What is needed -
Starting with the line that holds "Ctrl+W<br /><br /> W|", copy out each remaining line of the listing below, up to and including the last one, and include nothing else.

Data provided -
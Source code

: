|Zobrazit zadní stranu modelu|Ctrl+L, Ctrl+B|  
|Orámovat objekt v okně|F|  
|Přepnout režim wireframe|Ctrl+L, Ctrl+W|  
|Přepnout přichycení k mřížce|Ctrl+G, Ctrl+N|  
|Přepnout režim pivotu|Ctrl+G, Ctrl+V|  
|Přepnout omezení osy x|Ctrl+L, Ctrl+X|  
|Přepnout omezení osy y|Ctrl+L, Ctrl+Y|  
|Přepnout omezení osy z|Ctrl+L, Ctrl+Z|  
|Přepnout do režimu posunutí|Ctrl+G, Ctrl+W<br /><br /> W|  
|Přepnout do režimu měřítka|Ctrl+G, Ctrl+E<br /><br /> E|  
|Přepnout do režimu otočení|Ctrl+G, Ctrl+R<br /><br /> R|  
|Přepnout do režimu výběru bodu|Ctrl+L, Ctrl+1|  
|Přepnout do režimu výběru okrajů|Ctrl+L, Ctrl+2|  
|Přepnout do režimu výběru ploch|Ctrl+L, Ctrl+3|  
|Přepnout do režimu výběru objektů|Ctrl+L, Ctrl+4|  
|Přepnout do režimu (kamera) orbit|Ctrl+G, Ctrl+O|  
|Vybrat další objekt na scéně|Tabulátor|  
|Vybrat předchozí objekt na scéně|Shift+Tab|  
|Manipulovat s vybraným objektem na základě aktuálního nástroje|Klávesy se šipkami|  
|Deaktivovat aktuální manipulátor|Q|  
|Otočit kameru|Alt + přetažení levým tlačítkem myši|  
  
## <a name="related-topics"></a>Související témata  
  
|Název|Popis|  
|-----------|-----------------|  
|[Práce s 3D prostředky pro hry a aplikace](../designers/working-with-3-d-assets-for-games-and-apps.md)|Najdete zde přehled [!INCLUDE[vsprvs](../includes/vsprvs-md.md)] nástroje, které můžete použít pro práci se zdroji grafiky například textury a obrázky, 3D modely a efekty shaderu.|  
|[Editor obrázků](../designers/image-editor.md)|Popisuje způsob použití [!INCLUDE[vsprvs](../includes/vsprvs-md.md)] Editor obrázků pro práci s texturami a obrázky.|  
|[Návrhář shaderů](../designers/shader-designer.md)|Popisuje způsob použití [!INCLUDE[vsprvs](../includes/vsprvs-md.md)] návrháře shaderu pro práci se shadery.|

Exercise result -
|Přepnout do režimu posunutí|Ctrl+G, Ctrl+W<br /><br /> W|  
|Přepnout do režimu měřítka|Ctrl+G, Ctrl+E<br /><br /> E|  
|Přepnout do režimu otočení|Ctrl+G, Ctrl+R<br /><br /> R|  
|Přepnout do režimu výběru bodu|Ctrl+L, Ctrl+1|  
|Přepnout do režimu výběru okrajů|Ctrl+L, Ctrl+2|  
|Přepnout do režimu výběru ploch|Ctrl+L, Ctrl+3|  
|Přepnout do režimu výběru objektů|Ctrl+L, Ctrl+4|  
|Přepnout do režimu (kamera) orbit|Ctrl+G, Ctrl+O|  
|Vybrat další objekt na scéně|Tabulátor|  
|Vybrat předchozí objekt na scéně|Shift+Tab|  
|Manipulovat s vybraným objektem na základě aktuálního nástroje|Klávesy se šipkami|  
|Deaktivovat aktuální manipulátor|Q|  
|Otočit kameru|Alt + přetažení levým tlačítkem myši|  
  
## <a name="related-topics"></a>Související témata  
  
|Název|Popis|  
|-----------|-----------------|  
|[Práce s 3D prostředky pro hry a aplikace](../designers/working-with-3-d-assets-for-games-and-apps.md)|Najdete zde přehled [!INCLUDE[vsprvs](../includes/vsprvs-md.md)] nástroje, které můžete použít pro práci se zdroji grafiky například textury a obrázky, 3D modely a efekty shaderu.|  
|[Editor obrázků](../designers/image-editor.md)|Popisuje způsob použití [!INCLUDE[vsprvs](../includes/vsprvs-md.md)] Editor obrázků pro práci s texturami a obrázky.|  
|[Návrhář shaderů](../designers/shader-designer.md)|Popisuje způsob použití [!INCLUDE[vsprvs](../includes/vsprvs-md.md)] návrháře shaderu pro práci se shadery.|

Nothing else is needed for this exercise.